Medical Association Policies
Washington State Medical Association
The WSMA strongly believes the social commitment of the physician is to prolong life and relieve suffering. For humane reasons, with informed consent, a physician may do what is medically necessary to alleviate severe pain, or cease or omit treatment, including nutrition and hydration by other than normal natural methods, to let a terminally ill patient die, but he/she should not intentionally cause death.
American Medical Association
Physician-assisted suicide is fundamentally incompatible with the physician's role as healer, would be difficult or impossible to control, and would pose serious societal risks.

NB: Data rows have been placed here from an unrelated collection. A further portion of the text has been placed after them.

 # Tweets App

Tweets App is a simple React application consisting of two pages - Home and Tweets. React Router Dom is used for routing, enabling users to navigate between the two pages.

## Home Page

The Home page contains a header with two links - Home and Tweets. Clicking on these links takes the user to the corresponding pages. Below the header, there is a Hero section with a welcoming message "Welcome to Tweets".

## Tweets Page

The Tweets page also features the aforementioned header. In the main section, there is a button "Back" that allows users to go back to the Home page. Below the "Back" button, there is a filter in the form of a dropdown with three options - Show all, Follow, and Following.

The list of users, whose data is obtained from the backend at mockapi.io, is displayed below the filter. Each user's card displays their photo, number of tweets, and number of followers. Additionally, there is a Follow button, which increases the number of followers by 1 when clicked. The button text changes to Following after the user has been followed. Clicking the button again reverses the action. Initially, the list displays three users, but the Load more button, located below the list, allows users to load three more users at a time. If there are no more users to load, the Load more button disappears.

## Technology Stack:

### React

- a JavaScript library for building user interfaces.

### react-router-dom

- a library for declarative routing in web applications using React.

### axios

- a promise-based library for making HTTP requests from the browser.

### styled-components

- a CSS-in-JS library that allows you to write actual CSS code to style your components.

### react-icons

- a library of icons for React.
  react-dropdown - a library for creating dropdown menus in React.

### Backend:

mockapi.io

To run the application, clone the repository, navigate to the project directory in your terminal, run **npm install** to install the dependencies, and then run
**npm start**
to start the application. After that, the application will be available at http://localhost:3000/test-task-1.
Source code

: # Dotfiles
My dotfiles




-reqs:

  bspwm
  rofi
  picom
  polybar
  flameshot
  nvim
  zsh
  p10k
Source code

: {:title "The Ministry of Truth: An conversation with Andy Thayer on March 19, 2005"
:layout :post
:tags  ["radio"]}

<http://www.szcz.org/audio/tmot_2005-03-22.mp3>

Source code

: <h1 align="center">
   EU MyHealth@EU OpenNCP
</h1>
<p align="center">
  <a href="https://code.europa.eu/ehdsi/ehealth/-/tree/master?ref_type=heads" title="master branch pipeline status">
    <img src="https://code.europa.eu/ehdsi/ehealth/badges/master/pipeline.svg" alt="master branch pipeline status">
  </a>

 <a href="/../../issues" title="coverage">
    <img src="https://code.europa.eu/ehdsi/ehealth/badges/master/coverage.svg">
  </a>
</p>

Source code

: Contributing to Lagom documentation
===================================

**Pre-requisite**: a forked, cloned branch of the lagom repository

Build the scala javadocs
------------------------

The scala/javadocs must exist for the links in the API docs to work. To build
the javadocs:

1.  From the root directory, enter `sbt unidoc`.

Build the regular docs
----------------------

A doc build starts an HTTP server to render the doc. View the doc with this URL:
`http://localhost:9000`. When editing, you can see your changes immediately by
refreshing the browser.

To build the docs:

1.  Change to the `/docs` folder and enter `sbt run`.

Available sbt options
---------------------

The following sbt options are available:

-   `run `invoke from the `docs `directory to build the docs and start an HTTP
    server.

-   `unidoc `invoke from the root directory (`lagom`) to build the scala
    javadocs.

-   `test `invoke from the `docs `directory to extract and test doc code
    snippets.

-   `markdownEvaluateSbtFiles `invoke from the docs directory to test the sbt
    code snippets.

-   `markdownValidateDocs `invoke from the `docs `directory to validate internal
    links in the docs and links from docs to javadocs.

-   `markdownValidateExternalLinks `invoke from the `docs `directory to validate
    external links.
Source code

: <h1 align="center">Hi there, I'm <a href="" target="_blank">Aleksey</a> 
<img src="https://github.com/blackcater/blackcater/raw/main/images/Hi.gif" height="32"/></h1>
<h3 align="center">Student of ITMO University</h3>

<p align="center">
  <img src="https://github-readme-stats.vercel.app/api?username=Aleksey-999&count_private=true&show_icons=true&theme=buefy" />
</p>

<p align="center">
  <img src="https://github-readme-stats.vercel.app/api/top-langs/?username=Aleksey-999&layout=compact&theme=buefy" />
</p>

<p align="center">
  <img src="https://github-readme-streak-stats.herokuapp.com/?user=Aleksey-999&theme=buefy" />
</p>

Instead of participating in assisted suicide, physicians must aggressively respond to the needs of patients at the end of life. Patients should not be abandoned once it is determined that cure is impossible. Multidisciplinary interventions should be sought including specialty consultation, hospice care, pastoral support, family counseling, and other modalities. Patients near the end of life must continue to receive emotional support, comfort care, adequate pain control, respect for patient autonomy, and good communication.
American College of Physicians
The American College of Physicians–American Society of Internal Medicine (ACP–ASIM) does not support the legalization of physician-assisted suicide. The routine practice of physician-assisted suicide raises serious ethical and other concerns. Legalization would undermine the patient–physician relationship and the trust necessary to sustain it; alter the medical profession's role in society; and endanger the value our society places on life, especially on the lives of disabled, incompetent, and vulnerable individuals. The ACP–ASIM remains thoroughly committed to improving care for patients at the end of life.
I will give no deadly medicine to anyone if asked, nor suggest such counsel.